Recorded data
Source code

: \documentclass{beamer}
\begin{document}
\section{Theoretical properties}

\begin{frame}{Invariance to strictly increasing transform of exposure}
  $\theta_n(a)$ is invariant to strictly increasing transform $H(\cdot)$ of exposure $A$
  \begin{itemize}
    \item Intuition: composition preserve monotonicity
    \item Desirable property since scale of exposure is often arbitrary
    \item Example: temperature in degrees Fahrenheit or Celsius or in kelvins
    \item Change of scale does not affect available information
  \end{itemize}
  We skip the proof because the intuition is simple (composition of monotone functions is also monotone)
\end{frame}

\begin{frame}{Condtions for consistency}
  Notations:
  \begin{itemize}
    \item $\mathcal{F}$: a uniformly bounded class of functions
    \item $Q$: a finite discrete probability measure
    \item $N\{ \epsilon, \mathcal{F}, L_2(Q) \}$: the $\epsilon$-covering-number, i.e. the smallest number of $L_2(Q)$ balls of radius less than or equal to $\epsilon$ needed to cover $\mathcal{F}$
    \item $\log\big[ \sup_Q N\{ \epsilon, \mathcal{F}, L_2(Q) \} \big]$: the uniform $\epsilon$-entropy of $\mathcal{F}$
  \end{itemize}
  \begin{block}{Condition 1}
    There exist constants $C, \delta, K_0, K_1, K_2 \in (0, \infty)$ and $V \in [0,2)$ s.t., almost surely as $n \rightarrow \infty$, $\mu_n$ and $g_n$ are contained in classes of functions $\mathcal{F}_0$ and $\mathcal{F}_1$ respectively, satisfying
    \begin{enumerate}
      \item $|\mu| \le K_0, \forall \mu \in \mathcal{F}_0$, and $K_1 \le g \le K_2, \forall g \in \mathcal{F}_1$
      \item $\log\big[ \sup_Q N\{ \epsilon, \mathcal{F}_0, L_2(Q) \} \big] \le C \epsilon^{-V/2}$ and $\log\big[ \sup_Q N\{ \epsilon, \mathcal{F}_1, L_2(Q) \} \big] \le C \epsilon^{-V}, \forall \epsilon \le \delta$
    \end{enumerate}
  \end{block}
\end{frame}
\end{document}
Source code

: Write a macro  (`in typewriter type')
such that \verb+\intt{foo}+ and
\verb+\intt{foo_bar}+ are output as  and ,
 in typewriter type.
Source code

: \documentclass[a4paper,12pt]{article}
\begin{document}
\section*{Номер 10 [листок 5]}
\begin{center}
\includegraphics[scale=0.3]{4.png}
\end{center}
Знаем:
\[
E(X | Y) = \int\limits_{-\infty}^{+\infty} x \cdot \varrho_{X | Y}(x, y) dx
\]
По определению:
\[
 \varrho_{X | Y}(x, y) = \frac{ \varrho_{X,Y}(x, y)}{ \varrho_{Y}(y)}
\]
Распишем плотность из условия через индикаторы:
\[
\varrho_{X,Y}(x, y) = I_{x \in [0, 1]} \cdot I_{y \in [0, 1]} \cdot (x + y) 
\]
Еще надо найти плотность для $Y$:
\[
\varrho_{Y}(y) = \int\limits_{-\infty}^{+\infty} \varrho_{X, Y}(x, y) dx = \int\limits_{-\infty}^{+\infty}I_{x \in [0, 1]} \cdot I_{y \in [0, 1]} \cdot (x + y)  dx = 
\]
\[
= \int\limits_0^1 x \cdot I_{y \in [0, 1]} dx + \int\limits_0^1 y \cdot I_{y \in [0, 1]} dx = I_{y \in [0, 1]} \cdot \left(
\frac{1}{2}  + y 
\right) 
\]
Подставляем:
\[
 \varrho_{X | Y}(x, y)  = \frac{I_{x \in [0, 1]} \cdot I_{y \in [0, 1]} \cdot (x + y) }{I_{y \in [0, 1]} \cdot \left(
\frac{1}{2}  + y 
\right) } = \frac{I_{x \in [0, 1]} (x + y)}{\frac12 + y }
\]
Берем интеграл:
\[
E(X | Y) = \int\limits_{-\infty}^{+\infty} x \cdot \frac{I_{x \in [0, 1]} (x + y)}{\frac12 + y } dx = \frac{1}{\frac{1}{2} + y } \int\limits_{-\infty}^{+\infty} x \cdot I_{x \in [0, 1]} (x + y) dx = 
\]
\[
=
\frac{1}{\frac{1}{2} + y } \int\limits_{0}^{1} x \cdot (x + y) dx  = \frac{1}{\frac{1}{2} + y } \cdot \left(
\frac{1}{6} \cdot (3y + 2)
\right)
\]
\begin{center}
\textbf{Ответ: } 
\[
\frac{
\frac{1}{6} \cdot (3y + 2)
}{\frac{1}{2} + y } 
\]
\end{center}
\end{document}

**TASK ITEM:** Copy every line above that includes the string "section".

**ANSWER TO THE PROBLEM:**
\section{Theoretical properties}
\section*{Номер 10 [листок 5]}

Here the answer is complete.